Start of DATA TO EXAMINE
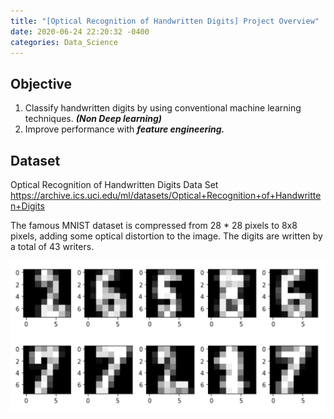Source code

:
 ```yaml
---
title: "[Optical Recognition of Handwritten Digits] Project Overview"
date: 2020-06-24 22:20:32 -0400
categories: Data_Science
---
```

## Objective
1. Classify handwritten digits by using conventional machine learning techniques. ***(Non Deep learning)***
2. Improve performance with ***feature engineering.***

## Dataset
Optical Recognition of Handwritten Digits Data Set 
https://archive.ics.uci.edu/ml/datasets/Optical+Recognition+of+Handwritten+Digits

The famous MNIST dataset is compressed from 28 * 28 pixels to 8x8 pixels, adding some optical distortion to the image. The digits are written by a total of 43 writers.

![Snipshot of our dataset](/assets/images/optical_recognition_0.png)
End of DATA TO EXAMINE
Each line from the start of the entries through the line with "1. Classify handwritten" is to be restated exactly, and the pictures are to be skipped.

**SOLUTION TO THIS EXERCISE**
Source code

:
 ```yaml
---
title: "[Optical Recognition of Handwritten Digits] Project Overview"
date: 2020-06-24 22:20:32 -0400
categories: Data_Science
---
```

## Objective
1. Classify handwritten digits by using conventional machine learning techniques. ***(Non Deep learning)***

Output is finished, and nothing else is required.